Vote of Confidence for Cyprus Investment Environment


Foreign investors continue to show their confidence in Cyprus as the applications which keep pouring in before the Cyprus Securities and Exchange Commission at an increasing rate indicate. In fact, the number of licensed, and thus regulated, Cyprus Investment Firms (CIFs) has recorded a rapid increase during the recent years from 50 licensed CIFs in the year 2005, to 167 CIFs currently, while there are also another 33 applications currently pending before CySEC for examination.

CySEC is also implementing various measures in order to reinforce its supervision, which include the increase in the checks and inspections of CIFs, including on-site checks. Moreover, as previously reported on, the Commission is also currently working to develop an integrated Risk Based Supervision Framework, which is expected to come into full force by 2015, in order to assist CySEC to detect and identify the entities whose operations carry the greater risks and focus its supervisory efforts on those entities.

It is true that Cyprus, following large year’s events with the almost collapse of its banking system, the haircut of deposits and the need to resort to the Troika of international lenders in order to sign a Memorandum of Understanding and get access to international financial assistance, was faced with enormous challenges and its reputation as an international business and services center was hanging in the balance. More than a year on, the island has already garnered positive assessments from its lenders in a fifth post-bailout review concluded on July 25 2014, since as indicated in an IMF report on the matter: “Cyprus has come a long way in addressing the crisis. The financial sector has been stabilised, substantial fiscal consolidation has been implemented, and sweeping structural reforms are underway.”

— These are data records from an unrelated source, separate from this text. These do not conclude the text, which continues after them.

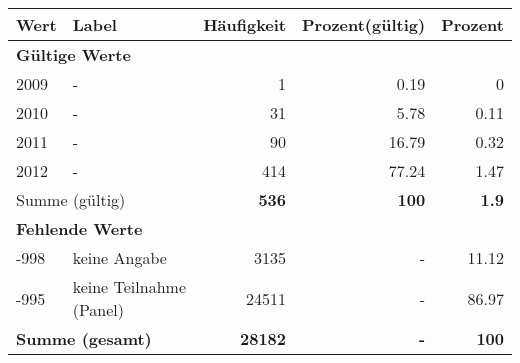     \begin{longtable}{lXrrr}
     \toprule
     \textbf{Wert} & \textbf{Label} & \textbf{Häufigkeit} & \textbf{Prozent(gültig)} & \textbf{Prozent} \\
     \endhead
     \midrule
     \multicolumn{5}{l}{\textbf{Gültige Werte}}\\

     2009 &
     \multicolumn{1}{X}{ -  } &


       \num{1} &
       \num[round-mode=places,round-precision=2]{0.19} &
         \num[round-mode=places,round-precision=2]{0} \\

     2010 &
     \multicolumn{1}{X}{ -  } &


       \num{31} &
       \num[round-mode=places,round-precision=2]{5.78} &
         \num[round-mode=places,round-precision=2]{0.11} \\

     2011 &
     \multicolumn{1}{X}{ -  } &


       \num{90} &
       \num[round-mode=places,round-precision=2]{16.79} &
         \num[round-mode=places,round-precision=2]{0.32} \\

     2012 &
     \multicolumn{1}{X}{ -  } &


       \num{414} &
       \num[round-mode=places,round-precision=2]{77.24} &
         \num[round-mode=places,round-precision=2]{1.47} \\
     \midrule
     \multicolumn{2}{l}{Summe (gültig)} &
       \textbf{\num{536}} &
     \textbf{100} &
       \textbf{\num[round-mode=places,round-precision=2]{1.9}} \\
     \multicolumn{5}{l}{\textbf{Fehlende Werte}}\\
       -998 &
       keine Angabe &
         \num{3135} &
        - &
         \num[round-mode=places,round-precision=2]{11.12} \\
       -995 &
       keine Teilnahme (Panel) &
         \num{24511} &
        - &
         \num[round-mode=places,round-precision=2]{86.97} \\
     \midrule
     \multicolumn{2}{l}{\textbf{Summe (gesamt)}} &
          \textbf{\num{28182}} &
        \textbf{-} &
        \textbf{100} \\
     \bottomrule
     \end{longtable}
     
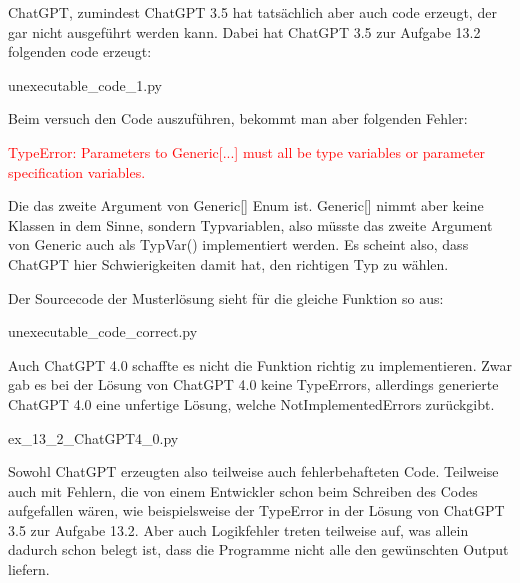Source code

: \documentclass[class=scrbook, crop=false]{standalone}
\begin{document}
    ChatGPT, zumindest ChatGPT 3.5 hat tatsächlich aber auch code erzeugt, der gar nicht ausgeführt werden kann.
    Dabei hat ChatGPT 3.5 zur Aufgabe 13.2 folgenden code erzeugt:
    
    {unexecutable_code_1.py}

    Beim versuch den Code auszuführen, bekommt man aber folgenden Fehler:

    \textcolor{red} {
        TypeError: Parameters to Generic[...] must all be type variables or parameter specification variables.
    }

    Die das zweite Argument von Generic[] Enum ist.
    Generic[] nimmt aber keine Klassen in dem Sinne, sondern Typvariablen, also müsste das zweite Argument von Generic auch als TypVar() implementiert werden.
    Es scheint also, dass ChatGPT hier Schwierigkeiten damit hat, den richtigen Typ zu wählen.

    Der Sourcecode der Musterlösung sieht für die gleiche Funktion so aus:
    
    {unexecutable_code_correct.py}

    Auch ChatGPT 4.0 schaffte es nicht die Funktion richtig zu implementieren.
    Zwar gab es bei der Lösung von ChatGPT 4.0 keine TypeErrors, allerdings generierte ChatGPT 4.0 eine unfertige Lösung, welche
    NotImplementedErrors zurückgibt.
    
    {ex_13_2_ChatGPT4_0.py}

    Sowohl ChatGPT erzeugten also teilweise auch fehlerbehafteten Code.
    Teilweise auch mit Fehlern, die von einem Entwickler schon beim Schreiben des Codes aufgefallen wären, wie beispielsweise
    der TypeError in der Lösung von ChatGPT 3.5 zur Aufgabe 13.2. Aber auch Logikfehler treten teilweise auf, was allein
    dadurch schon belegt ist, dass die Programme nicht alle den gewünschten Output liefern.
\end{document}
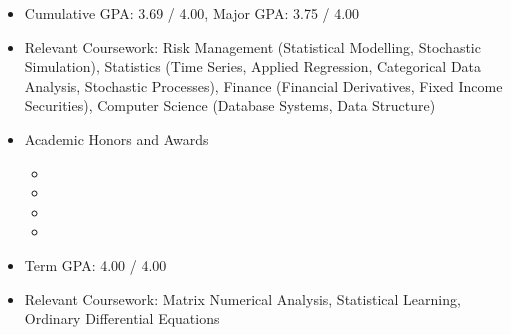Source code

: \documentclass[10pt]{article}
\begin{document}
    \address{CUHK, Shatin, N.T., Hong Kong SAR}
    \maketitle
    \begin{itemize}
        \item Cumulative GPA: 3.69 / 4.00, Major GPA: 3.75 / 4.00
        \item Relevant Coursework: Risk Management (Statistical Modelling, Stochastic Simulation), Statistics (Time Series, Applied Regression, Categorical Data Analysis, Stochastic Processes), Finance (Financial Derivatives, Fixed Income Securities), Computer Science (Database Systems, Data Structure)
        \item Academic Honors and Awards
            \begin{itemize}
                \item {}
                \item {}
                \item {}
                \item {}
            \end{itemize}
    \end{itemize}
    \begin{itemize}
        \item Term GPA: 4.00 / 4.00
        \item Relevant Coursework: Matrix Numerical Analysis, Statistical Learning, Ordinary Differential Equations
    \end{itemize}
\end{document}
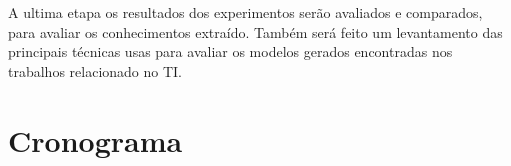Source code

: \documentclass[diss-proposta,nocipinfo]{texufpel}
\begin{document}
A ultima etapa os resultados dos experimentos serão avaliados e comparados, para avaliar os conhecimentos extraído. Também será feito um levantamento das principais técnicas usas para avaliar os modelos gerados encontradas nos trabalhos relacionado no TI.








\chapter{Cronograma}
\end{document}
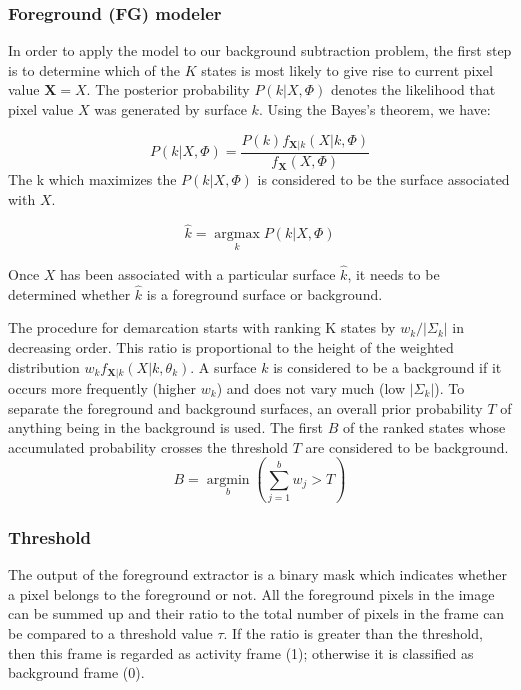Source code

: \subsubsection{Foreground (FG) modeler}
In order to apply the model to our background subtraction problem, the first step is to determine which of the $K$ states is most likely to give rise to current pixel value $\mathbf{X}=X$. The posterior probability $P(k|X,\Phi)$ denotes the likelihood that pixel value $X$ was generated by surface $k$. Using the Bayes's theorem, we have:

$$ P(k|X,\Phi) = \frac{P(k)f_{\mathbf{X}|k}(X|k,\Phi)}{f_\mathbf{X}(X,\Phi)} $$
The k which maximizes the $P(k|X,\Phi) $ is considered to be the surface associated with $X$.

$$ \hat{k}=\operatorname*{argmax}_k P(k|X,\Phi)$$

Once $X$ has been associated with a particular surface $\hat{k}$, it needs to be determined whether $\hat{k}$ is a foreground surface or background. 

The procedure for demarcation starts with ranking K states by $w_k / | \Sigma_k |$ in decreasing order. This ratio is proportional to the height of the weighted distribution $w_k f_{\mathbf{X}|k}(X|k,\theta_k)$. A surface $k$ is considered to be a background if it occurs more frequently (higher $w_k$) and does not vary much (low $|\Sigma_k|$).  To separate the foreground and background surfaces, an overall prior probability $T$ of anything being in the background is used. The first $B$ of the ranked  states whose accumulated probability crosses the threshold $T$ are considered to be background. 
$$ B=\operatorname*{argmin}_b (\sum_{j=1}^b w_{j} > T)$$ 

\subsubsection{Threshold}
The output of the foreground extractor is a binary mask which indicates whether a pixel belongs to the foreground or not. All the foreground pixels in the image can be summed up and their ratio to the total number of pixels in the frame can be compared to a threshold value $\tau$. If the ratio is greater than the threshold, then this frame is regarded as activity frame (1); otherwise it is classified as background frame (0). 


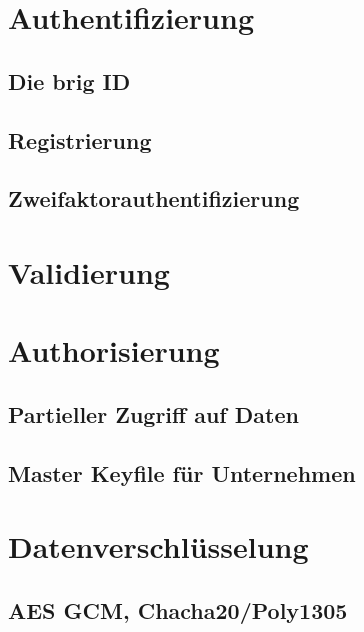 \documentclass[11pt,ngerman,toc=listof,index=totoc]{scrreprt}
\begin{document}
\section{Authentifizierung}\label{authentifizierung}

\subsection{Die brig ID}\label{die-brig-id}

\subsection{Registrierung}\label{registrierung}

\subsection{Zweifaktorauthentifizierung}\label{zweifaktorauthentifizierung}

\section{Validierung}\label{validierung}

\section{Authorisierung}\label{authorisierung}

\subsection{Partieller Zugriff auf
Daten}\label{partieller-zugriff-auf-daten}

\subsection{Master Keyfile für
Unternehmen}\label{master-keyfile-fuxfcr-unternehmen}

\section{Datenverschlüsselung}\label{datenverschluxfcsselung}

\subsection{AES GCM, Chacha20/Poly1305}\label{aes-gcm-chacha20poly1305}
\end{document}
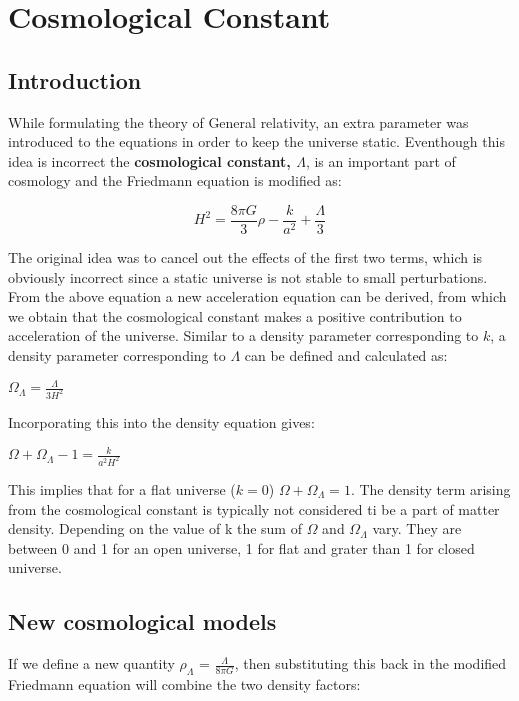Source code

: \documentclass{article}
\begin{document}
\section{Cosmological Constant}
\subsection{Introduction}
While formulating the theory of General relativity, an extra parameter was introduced to the equations in order to keep the universe static. Eventhough this idea is incorrect the \textbf{cosmological constant, $\Lambda$}, is an important part of cosmology and the Friedmann equation is modified as:

\begin{equation}
    H^2 = \frac{8\pi{G}}{3}\rho - \frac{k}{a^2} + \frac{\Lambda}{3}
\end{equation}

The original idea was to cancel out the effects of the first two terms, which is obviously incorrect since a static universe is not stable to small perturbations. From the above equation a new acceleration equation can be derived, from which we obtain that the cosmological constant makes a positive contribution to acceleration of the universe. Similar to a density parameter corresponding to $k$, a density parameter corresponding to $\Lambda$ can be defined and calculated as:

\begin{center}
    $\Omega_{\Lambda} = \frac{\Lambda}{3H^2}$
\end{center}

Incorporating this into the density equation gives:

\begin{center}
    $\Omega+\Omega_{\Lambda}-1 = \frac{k}{a^2H^2}$
\end{center}

This implies that for a flat universe ($k=0$) \textbf{$\Omega+\Omega_{\Lambda}=1$}. The density term arising from the cosmological constant is typically not considered ti be a part of matter density. Depending on the value of k the sum of $\Omega$ and $\Omega_{\Lambda}$ vary. They are between 0 and 1 for an open universe, 1 for flat and grater than 1 for closed universe.

\subsection{New cosmological models}
If we define a new quantity \textbf{$\rho_{\Lambda}$} = $\frac{\Lambda}{8\pi{G}}$, then substituting this back in the modified Friedmann equation will combine the two density factors:
\end{document}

However, the international lenders of Cyprus also point out that: “The cost of the crisis has been large, and painful but necessary measures have imposed an unavoidable cost on the population. Looking forward, significant challenges remain, and they will not be resolved overnight. The authorities will need to stay focused on and committed to adopting the necessary policies to advance their adjustment programme in order to pave the way for sustainable growth.”

This is perhaps why some establish firms, especially in the retail forex industry, have begun moves to either relocate from Cyprus, such as the recent example of Liquid Markets announcing its relocation to London under FCA supervision, or to at least obtain FCA licenses, despite the increased cost involved, and set up additional offices in London, in order to shield themselves from any negative connotations or stain in their credibility or reputation stemming from the fact that they were licensed in a jurisdiction which had made headlines for such negative reasons.

It is true that most investors place enormous importance on trading via brokers who are regulated and licensed by strict authorities, which are able to provide the necessary guarantees when it comes to the transparency of the operations of the investment firms under their supervision and also to the safety of the investors’ funds.